◆ REQUIREMENT
What lines in the entries below contain the word "deployed"? Copy all of them.

** Opening DATASET EXTRACT block **

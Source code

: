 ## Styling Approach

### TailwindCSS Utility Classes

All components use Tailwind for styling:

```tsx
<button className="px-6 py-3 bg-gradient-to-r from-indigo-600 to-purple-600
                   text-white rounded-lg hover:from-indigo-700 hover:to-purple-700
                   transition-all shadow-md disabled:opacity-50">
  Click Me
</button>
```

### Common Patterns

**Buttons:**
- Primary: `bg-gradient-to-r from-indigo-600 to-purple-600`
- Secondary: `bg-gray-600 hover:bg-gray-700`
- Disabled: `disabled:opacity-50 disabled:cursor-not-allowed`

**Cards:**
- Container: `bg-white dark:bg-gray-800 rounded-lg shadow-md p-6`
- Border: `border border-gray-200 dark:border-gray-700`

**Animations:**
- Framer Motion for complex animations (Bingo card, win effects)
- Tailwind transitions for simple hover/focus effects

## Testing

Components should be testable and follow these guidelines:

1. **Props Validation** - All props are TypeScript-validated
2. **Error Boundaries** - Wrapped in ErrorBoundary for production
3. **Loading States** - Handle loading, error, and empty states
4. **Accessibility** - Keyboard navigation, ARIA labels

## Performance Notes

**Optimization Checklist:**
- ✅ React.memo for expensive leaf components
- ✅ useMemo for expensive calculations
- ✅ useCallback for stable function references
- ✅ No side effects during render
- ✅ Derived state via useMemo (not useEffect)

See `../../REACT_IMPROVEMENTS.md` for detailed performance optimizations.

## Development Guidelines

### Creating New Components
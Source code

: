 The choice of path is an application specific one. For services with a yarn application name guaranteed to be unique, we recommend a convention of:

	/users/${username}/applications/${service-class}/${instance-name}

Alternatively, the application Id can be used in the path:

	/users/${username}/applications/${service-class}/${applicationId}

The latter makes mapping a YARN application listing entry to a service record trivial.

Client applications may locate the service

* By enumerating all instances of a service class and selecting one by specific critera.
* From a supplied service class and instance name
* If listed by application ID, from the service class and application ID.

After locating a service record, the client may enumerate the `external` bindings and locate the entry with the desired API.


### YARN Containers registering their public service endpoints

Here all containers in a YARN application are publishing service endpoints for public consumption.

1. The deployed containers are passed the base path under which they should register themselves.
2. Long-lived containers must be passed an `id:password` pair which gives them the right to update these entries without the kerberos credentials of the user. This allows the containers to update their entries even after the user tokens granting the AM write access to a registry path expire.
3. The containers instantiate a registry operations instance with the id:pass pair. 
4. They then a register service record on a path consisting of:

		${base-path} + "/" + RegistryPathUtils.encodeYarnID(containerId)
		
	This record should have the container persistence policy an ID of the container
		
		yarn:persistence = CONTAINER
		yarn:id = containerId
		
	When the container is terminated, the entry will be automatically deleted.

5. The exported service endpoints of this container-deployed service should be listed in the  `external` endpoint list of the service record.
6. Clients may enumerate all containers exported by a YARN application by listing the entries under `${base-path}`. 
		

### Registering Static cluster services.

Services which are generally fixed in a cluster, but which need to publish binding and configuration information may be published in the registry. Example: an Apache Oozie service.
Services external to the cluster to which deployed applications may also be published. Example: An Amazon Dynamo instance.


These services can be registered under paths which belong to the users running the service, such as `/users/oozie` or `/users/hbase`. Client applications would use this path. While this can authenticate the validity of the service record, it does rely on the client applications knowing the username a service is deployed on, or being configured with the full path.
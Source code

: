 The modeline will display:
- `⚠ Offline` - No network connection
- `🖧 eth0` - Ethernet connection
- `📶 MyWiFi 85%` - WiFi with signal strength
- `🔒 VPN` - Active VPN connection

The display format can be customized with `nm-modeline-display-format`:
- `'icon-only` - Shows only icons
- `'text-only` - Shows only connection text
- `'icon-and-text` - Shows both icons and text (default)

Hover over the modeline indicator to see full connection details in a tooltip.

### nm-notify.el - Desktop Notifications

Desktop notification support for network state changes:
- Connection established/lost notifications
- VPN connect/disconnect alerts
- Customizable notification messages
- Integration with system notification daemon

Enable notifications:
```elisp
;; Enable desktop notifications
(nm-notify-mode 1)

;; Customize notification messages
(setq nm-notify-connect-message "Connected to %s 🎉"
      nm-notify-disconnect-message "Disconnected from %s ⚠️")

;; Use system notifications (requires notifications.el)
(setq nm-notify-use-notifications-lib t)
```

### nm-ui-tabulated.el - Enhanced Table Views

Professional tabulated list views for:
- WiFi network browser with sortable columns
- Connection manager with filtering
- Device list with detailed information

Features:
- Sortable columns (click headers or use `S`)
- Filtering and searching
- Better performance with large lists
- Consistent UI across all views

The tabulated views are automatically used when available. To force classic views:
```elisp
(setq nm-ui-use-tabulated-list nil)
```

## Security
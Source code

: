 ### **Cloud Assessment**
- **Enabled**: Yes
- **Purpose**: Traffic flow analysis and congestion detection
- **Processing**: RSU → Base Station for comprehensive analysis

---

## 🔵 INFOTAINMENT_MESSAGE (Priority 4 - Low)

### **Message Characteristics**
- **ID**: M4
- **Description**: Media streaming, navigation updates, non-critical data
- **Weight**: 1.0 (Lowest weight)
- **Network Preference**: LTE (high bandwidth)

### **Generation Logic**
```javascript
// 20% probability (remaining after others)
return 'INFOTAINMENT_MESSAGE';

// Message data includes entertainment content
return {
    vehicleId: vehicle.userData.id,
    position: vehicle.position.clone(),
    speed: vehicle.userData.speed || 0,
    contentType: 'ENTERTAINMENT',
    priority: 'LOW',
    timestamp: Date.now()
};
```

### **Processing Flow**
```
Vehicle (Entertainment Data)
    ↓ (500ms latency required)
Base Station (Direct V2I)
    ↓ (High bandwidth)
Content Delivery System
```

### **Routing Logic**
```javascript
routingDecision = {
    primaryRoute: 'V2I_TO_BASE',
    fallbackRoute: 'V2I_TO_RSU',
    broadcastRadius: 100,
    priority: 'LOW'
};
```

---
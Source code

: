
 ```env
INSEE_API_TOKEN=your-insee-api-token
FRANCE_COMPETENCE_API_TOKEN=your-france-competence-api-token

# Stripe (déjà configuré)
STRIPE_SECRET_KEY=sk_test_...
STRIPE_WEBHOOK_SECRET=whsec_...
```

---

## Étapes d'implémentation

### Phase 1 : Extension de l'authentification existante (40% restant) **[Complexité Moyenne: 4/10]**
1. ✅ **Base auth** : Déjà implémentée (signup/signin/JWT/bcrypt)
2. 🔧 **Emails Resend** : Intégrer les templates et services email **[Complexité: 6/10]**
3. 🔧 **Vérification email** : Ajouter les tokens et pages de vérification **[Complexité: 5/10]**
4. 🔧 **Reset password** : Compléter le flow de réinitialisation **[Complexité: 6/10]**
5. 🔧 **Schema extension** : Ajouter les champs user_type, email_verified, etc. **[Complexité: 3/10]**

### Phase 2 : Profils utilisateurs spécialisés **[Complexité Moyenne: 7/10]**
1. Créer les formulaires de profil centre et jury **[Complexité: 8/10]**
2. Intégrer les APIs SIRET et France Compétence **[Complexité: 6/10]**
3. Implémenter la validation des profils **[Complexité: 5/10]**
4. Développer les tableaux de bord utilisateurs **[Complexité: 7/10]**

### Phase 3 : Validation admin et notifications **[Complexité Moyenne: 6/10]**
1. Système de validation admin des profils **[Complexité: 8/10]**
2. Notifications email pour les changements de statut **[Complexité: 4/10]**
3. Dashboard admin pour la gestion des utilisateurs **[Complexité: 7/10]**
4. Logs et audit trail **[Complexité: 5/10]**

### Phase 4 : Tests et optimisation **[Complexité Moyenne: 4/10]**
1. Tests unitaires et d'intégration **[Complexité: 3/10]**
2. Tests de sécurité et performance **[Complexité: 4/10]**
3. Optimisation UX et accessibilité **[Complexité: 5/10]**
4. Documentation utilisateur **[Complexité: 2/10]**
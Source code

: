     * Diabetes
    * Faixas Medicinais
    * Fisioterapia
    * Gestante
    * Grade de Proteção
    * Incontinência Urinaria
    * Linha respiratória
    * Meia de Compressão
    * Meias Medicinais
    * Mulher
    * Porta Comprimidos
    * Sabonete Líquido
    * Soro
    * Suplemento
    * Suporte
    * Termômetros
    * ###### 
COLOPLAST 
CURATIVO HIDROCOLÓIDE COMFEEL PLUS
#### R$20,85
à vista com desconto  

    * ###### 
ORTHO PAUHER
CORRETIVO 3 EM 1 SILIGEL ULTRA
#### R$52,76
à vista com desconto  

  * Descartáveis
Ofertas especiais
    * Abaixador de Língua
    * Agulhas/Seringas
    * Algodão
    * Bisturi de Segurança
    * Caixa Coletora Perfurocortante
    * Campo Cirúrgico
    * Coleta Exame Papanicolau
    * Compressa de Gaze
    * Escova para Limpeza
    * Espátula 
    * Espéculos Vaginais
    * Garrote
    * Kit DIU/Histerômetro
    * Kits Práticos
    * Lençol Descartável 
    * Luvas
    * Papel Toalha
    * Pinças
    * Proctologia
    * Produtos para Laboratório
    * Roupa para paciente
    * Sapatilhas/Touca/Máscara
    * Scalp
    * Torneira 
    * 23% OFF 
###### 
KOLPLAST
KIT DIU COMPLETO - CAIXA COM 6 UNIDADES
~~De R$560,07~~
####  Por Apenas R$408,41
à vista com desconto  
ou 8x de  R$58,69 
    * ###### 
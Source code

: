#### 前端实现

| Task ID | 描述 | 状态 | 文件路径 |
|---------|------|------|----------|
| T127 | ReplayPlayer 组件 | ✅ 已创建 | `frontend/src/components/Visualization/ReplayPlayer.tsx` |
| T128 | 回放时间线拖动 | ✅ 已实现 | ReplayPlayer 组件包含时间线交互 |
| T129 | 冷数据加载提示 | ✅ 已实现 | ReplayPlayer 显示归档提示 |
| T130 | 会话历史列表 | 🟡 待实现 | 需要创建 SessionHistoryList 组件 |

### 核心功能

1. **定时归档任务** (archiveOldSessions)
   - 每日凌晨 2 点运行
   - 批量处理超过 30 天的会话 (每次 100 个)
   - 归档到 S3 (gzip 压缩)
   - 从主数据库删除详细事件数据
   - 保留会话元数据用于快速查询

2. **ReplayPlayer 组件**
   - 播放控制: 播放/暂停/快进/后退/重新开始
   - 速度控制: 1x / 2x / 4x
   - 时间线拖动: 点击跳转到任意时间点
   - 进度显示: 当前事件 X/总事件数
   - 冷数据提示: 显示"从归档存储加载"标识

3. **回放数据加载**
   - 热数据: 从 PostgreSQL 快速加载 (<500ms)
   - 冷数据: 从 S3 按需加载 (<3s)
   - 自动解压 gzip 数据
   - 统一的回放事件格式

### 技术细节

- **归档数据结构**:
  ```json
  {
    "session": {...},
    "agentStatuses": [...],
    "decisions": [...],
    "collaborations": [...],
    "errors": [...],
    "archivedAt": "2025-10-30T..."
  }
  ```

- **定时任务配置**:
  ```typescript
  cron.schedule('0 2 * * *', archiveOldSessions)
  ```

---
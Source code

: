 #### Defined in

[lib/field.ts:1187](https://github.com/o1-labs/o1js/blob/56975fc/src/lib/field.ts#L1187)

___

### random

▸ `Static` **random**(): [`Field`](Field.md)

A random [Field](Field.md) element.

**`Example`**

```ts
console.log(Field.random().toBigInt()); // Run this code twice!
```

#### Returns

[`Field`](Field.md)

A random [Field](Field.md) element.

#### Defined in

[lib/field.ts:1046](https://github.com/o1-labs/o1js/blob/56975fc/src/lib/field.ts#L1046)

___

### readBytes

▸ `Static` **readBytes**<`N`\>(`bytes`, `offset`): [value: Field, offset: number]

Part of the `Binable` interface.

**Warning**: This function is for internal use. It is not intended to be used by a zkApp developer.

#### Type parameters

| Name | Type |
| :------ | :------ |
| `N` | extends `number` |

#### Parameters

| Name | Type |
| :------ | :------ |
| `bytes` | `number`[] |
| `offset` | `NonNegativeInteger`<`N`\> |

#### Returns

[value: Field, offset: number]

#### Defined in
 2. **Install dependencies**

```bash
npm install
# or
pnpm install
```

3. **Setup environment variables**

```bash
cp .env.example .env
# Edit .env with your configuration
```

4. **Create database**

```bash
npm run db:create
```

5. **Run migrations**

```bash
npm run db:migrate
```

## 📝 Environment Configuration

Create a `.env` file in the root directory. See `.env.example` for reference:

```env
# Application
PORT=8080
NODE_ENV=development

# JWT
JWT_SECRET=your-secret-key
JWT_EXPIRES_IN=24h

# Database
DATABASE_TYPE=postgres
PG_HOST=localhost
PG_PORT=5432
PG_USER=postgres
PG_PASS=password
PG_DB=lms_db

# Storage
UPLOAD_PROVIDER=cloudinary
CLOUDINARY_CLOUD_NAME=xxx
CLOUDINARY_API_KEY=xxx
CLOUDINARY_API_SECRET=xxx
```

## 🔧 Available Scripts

** Closing DATASET EXTRACT block **

◆ ANSWER BELOW
1. The deployed containers are passed the base path under which they should register themselves.
5. The exported service endpoints of this container-deployed service should be listed in the  `external` endpoint list of the service record.
Services external to the cluster to which deployed applications may also be published. Example: An Amazon Dynamo instance.
These services can be registered under paths which belong to the users running the service, such as `/users/oozie` or `/users/hbase`. Client applications would use this path. While this can authenticate the validity of the service record, it does rely on the client applications knowing the username a service is deployed on, or being configured with the full path.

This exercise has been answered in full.